Q: I'm interested in obtaining photos of the venomous snakes that appear in your listing of venomous plants and animals to accompany the descriptions on your country listing. Could you recommend a place where I might get them?
Q: I would like to use one of your pictures for a book of mine on venomous snakes. Is that possible?
A: Most of the images posted on our website are publicly available and do not require a fee for use, especially for educational purposes. We require that you clearly credit the photographer and all other contributing sources for each image used. In most cases, that would be the photographer (if identified with the posted image) and/or our website. For purposes other than educational, please submit a specific request
for use in case any third party photographer (i.e., anyone who is not a member of the AFPMB staff) might have only authorized our use of that image and/or has stated some restriction(s) on further distribution.
Q: I would like some assistance gathering information on vector borne diseases, insect envenomation, venomous animals, and other related health threats/prevention measures in preparation for an upcoming deployment.
---Deployed War-fighter Protection Research Program---
Q: Does the AFPMB support research to develop new pest control methods?
A: Yes, the AFPMB Research Liaison Officer (RLO) coordinates the Research Committee and its recommendations on pest control questions and studies. The RLO prepares research requirements documents, counsels military research students, and maintains technical liaison with entomology specialty officers in the DoD, other federal agencies, academia and industry. Since 2004, the Deployed War-Fighter Protection (DWFP) has provided annual funding for the USDA Agricultural Research Service and competitive research grants for scientists to discover and develop new materials and methods for military protection against vector-borne diseases. For those years when money for new starts is available, the call for DWFP pre-proposals is typically released in the first week of August.
Q: Does the AFPMB welcome research proposals and suggestions from civilians as well as military personnel? What funding is available?
A: Yes. Please send your question/suggestion to the Deployed War-Fighter Protection (DWFP) Program Manager, Dr. Gabriela Zollner, telephone: 301-295-8328 or via e-mail (email@example.com
). In each fiscal year, the DWFP Program issues a Request for Proposals published on www.grants.gov
and the AFPMB website. Competitive Awards may be funded up to $250K/year for up to 3 years of research yielding deployable products.

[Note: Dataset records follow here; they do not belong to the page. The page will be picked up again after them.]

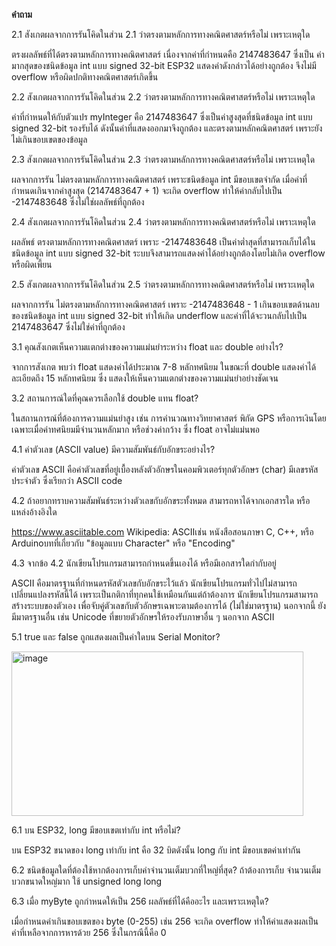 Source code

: __คำถาม__

2.1  สังเกตผลจากการรันโคิดในส่วน 2.1 ว่าตรงตามหลักการทางคณิตศาสตร์หรือไม่ เพราะเหตุใด

ตรงผลลัพธ์ที่ได้ตรงตามหลักการทางคณิตศาสตร์
เนื่องจากค่าที่กำหนดคือ 2147483647 ซึ่งเป็น ค่ามากสุดของชนิดข้อมูล int แบบ signed 32-bit
ESP32 แสดงค่าดังกล่าวได้อย่างถูกต้อง จึงไม่มี overflow หรือผิดปกติทางคณิตศาสตร์เกิดขึ้น

2.2  สังเกตผลจากการรันโคิดในส่วน 2.2 ว่าตรงตามหลักการทางคณิตศาสตร์หรือไม่ เพราะเหตุใด

ค่าที่กำหนดให้กับตัวแปร myInteger คือ 2147483647 ซึ่งเป็นค่าสูงสุดที่ชนิดข้อมูล int แบบ signed 32-bit รองรับได้ ดังนั้นค่าที่แสดงออกมาจึงถูกต้อง และตรงตามหลักคณิตศาสตร์ เพราะยังไม่เกินขอบเขตของข้อมูล

2.3  สังเกตผลจากการรันโคิดในส่วน 2.3 ว่าตรงตามหลักการทางคณิตศาสตร์หรือไม่ เพราะเหตุใด

ผลจากการรัน ไม่ตรงตามหลักการทางคณิตศาสตร์ เพราะชนิดข้อมูล int มีขอบเขตจำกัด เมื่อค่าที่กำหนดเกินจากค่าสูงสุด (2147483647 + 1) จะเกิด overflow ทำให้ค่ากลับไปเป็น -2147483648 ซึ่งไม่ใช่ผลลัพธ์ที่ถูกต้อง

2.4  สังเกตผลจากการรันโคิดในส่วน 2.4 ว่าตรงตามหลักการทางคณิตศาสตร์หรือไม่ เพราะเหตุใด

ผลลัพธ์ ตรงตามหลักการทางคณิตศาสตร์ เพราะ -2147483648 เป็นค่าต่ำสุดที่สามารถเก็บได้ในชนิดข้อมูล int แบบ signed 32-bit ระบบจึงสามารถแสดงค่าได้อย่างถูกต้องโดยไม่เกิด overflow หรือผิดเพี้ยน

2.5  สังเกตผลจากการรันโคิดในส่วน 2.5 ว่าตรงตามหลักการทางคณิตศาสตร์หรือไม่ เพราะเหตุใด

ผลจากการรัน ไม่ตรงตามหลักการทางคณิตศาสตร์ เพราะ -2147483648 - 1 เกินขอบเขตด้านลบของชนิดข้อมูล int แบบ signed 32-bit ทำให้เกิด underflow และค่าที่ได้จะวนกลับไปเป็น 2147483647 ซึ่งไม่ใช่ค่าที่ถูกต้อง

3.1 คุณสังเกตเห็นความแตกต่างของความแม่นยำระหว่าง float และ double อย่างไร? 

จากการสังเกต พบว่า float แสดงค่าได้ประมาณ 7-8 หลักทศนิยม ในขณะที่ double แสดงค่าได้ละเอียดถึง 15 หลักทศนิยม ซึ่ง แสดงให้เห็นความแตกต่างของความแม่นยำอย่างชัดเจน

3.2 สถานการณ์ใดที่คุณควรเลือกใช้ double แทน float?

ในสถานการณ์ที่ต้องการความแม่นยำสูง เช่น การคำนวณทางวิทยาศาสตร์ พิกัด GPS หรือการเงินโดยเฉพาะเมื่อค่าทศนิยมมีจำนวนหลักมาก หรือช่วงค่ากว้าง ซึ่ง float อาจไม่แม่นพอ

4.1 ค่าตัวเลข (ASCII value) มีความสัมพันธ์กับอักขระอย่างไร?

ค่าตัวเลข ASCII คือค่าตัวเลขที่อยู่เบื้องหลังตัวอักษรในคอมพิวเตอร์ทุกตัวอักษร (char) มีเลขรหัสประจำตัว ซึ่งเรียกว่า ASCII code

4.2 ถ้าอยากทราบความสัมพันธ์ระหว่างตัวเลขกับอักขระทั้งหมด สามารถหาได้จากเอกสารใด หรือแหล่งอ้างอิงใด

https://www.asciitable.com 
Wikipedia: ASCIIเช่น หนังสือสอนภาษา C, C++, หรือ Arduinoบทที่เกี่ยวกับ "ข้อมูลแบบ Character" หรือ "Encoding"

4.3 จากข้อ 4.2 นักเขียนโปรแกรมสามารถกำหนดขึ้นเองได้ หรือมีเอกสารใดกำกับอยู่

ASCII คือมาตรฐานที่กำหนดรหัสตัวเลขกับอักขระไว้แล้ว นักเขียนโปรแกรมทั่วไปไม่สามารถเปลี่ยนแปลงรหัสนี้ได้ เพราะเป็นกติกาที่ทุกคนใช้เหมือนกันแต่ถ้าต้องการ นักเขียนโปรแกรมสามารถสร้างระบบของตัวเอง เพื่อจับคู่ตัวเลขกับตัวอักษรเฉพาะตามต้องการได้ (ไม่ใช่มาตรฐาน)
นอกจากนี้ ยังมีมาตรฐานอื่น เช่น Unicode ที่ขยายตัวอักษรให้รองรับภาษาอื่น ๆ นอกจาก ASCII

5.1 true และ false ถูกแสดงผลเป็นค่าใดบน Serial Monitor?

<img width="467" height="263" alt="image" src="https://github.com/user-attachments/assets/eaba8853-6198-4270-9d0d-08c090bf44d8" />

6.1 บน ESP32, long มีขอบเขตเท่ากับ int หรือไม่? 

บน ESP32 ขนาดของ long เท่ากับ int คือ 32 บิตดังนั้น long กับ int มีขอบเขตค่าเท่ากัน

6.2 ชนิดข้อมูลใดที่ต้องใช้หากต้องการเก็บค่าจำนวนเต็มบวกที่ใหญ่ที่สุด?
ถ้าต้องการเก็บ จำนวนเต็มบวกขนาดใหญ่มาก ใช้ unsigned long long

6.3 เมื่อ myByte ถูกกำหนดให้เป็น 256 ผลลัพธ์ที่ได้คืออะไร และเพราะเหตุใด?

เมื่อกำหนดค่าเกินขอบเขตของ byte (0-255) เช่น 256 จะเกิด overflow ทำให้ค่าแสดงผลเป็น ค่าที่เหลือจากการหารด้วย 256 ซึ่งในกรณีนี้คือ 0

Q: What types of research activities have been undertaken by the Deployed War-Fighter Protection (DWFP) Program? What products have resulted?
A: Since the DWFP program began in 2004, more than 300 researchers at over 100 labs have participated in approximately 100 projects, resulting in nearly 300 scientific publications. Tangible products include new insecticides and insect repellents, new equipment and strategies for pesticide applications, patents and licenses for commercialization of certain materials to be used for controlling pests and vectors that threaten military deployments. Many of these products have wider applications for public health pest and vector control. Annual Review meetings allow DWFP investigators to exchange information and plan collaborations between military researchers, university scientists, industry, and other U.S. Government researchers in various federal agencies.